ASSIGNED TASK: Repeat the records. Match each character exactly.

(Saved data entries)
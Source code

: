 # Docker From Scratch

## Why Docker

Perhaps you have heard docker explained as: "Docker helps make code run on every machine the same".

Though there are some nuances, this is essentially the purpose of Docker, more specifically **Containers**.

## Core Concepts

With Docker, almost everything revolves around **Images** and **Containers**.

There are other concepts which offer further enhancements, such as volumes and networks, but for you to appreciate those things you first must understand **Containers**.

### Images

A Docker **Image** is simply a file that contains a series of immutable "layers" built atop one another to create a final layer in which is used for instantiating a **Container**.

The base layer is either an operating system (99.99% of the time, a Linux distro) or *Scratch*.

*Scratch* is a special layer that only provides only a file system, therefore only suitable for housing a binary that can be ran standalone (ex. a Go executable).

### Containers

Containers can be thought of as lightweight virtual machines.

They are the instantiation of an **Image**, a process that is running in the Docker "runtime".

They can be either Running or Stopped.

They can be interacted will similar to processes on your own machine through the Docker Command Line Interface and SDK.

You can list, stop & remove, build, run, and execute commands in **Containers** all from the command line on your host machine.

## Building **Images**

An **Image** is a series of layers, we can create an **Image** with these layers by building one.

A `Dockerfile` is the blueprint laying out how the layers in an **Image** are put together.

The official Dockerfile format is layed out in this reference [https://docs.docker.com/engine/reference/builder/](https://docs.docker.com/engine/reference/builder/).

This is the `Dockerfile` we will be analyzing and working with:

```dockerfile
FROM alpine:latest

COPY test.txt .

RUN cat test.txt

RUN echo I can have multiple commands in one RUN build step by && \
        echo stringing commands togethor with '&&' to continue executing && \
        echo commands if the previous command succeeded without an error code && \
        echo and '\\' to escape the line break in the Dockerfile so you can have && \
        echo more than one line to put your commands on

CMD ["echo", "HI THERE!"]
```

EXERCISE RESPONSE:
Source code

: # Docker From Scratch

## Why Docker

Perhaps you have heard docker explained as: "Docker helps make code run on every machine the same".

Though there are some nuances, this is essentially the purpose of Docker, more specifically **Containers**.

## Core Concepts

With Docker, almost everything revolves around **Images** and **Containers**.

There are other concepts which offer further enhancements, such as volumes and networks, but for you to appreciate those things you first must understand **Containers**.

### Images

A Docker **Image** is simply a file that contains a series of immutable "layers" built atop one another to create a final layer in which is used for instantiating a **Container**.

The base layer is either an operating system (99.99% of the time, a Linux distro) or *Scratch*.

*Scratch* is a special layer that only provides only a file system, therefore only suitable for housing a binary that can be ran standalone (ex. a Go executable).

### Containers

Containers can be thought of as lightweight virtual machines.

They are the instantiation of an **Image**, a process that is running in the Docker "runtime".

They can be either Running or Stopped.

They can be interacted will similar to processes on your own machine through the Docker Command Line Interface and SDK.

You can list, stop & remove, build, run, and execute commands in **Containers** all from the command line on your host machine.

## Building **Images**

An **Image** is a series of layers, we can create an **Image** with these layers by building one.

A `Dockerfile` is the blueprint laying out how the layers in an **Image** are put together.

The official Dockerfile format is layed out in this reference [https://docs.docker.com/engine/reference/builder/](https://docs.docker.com/engine/reference/builder/).

This is the `Dockerfile` we will be analyzing and working with:

```dockerfile
FROM alpine:latest

COPY test.txt .

RUN cat test.txt

RUN echo I can have multiple commands in one RUN build step by && \
        echo stringing commands togethor with '&&' to continue executing && \
        echo commands if the previous command succeeded without an error code && \
        echo and '\\' to escape the line break in the Dockerfile so you can have && \
        echo more than one line to put your commands on

CMD ["echo", "HI THERE!"]
```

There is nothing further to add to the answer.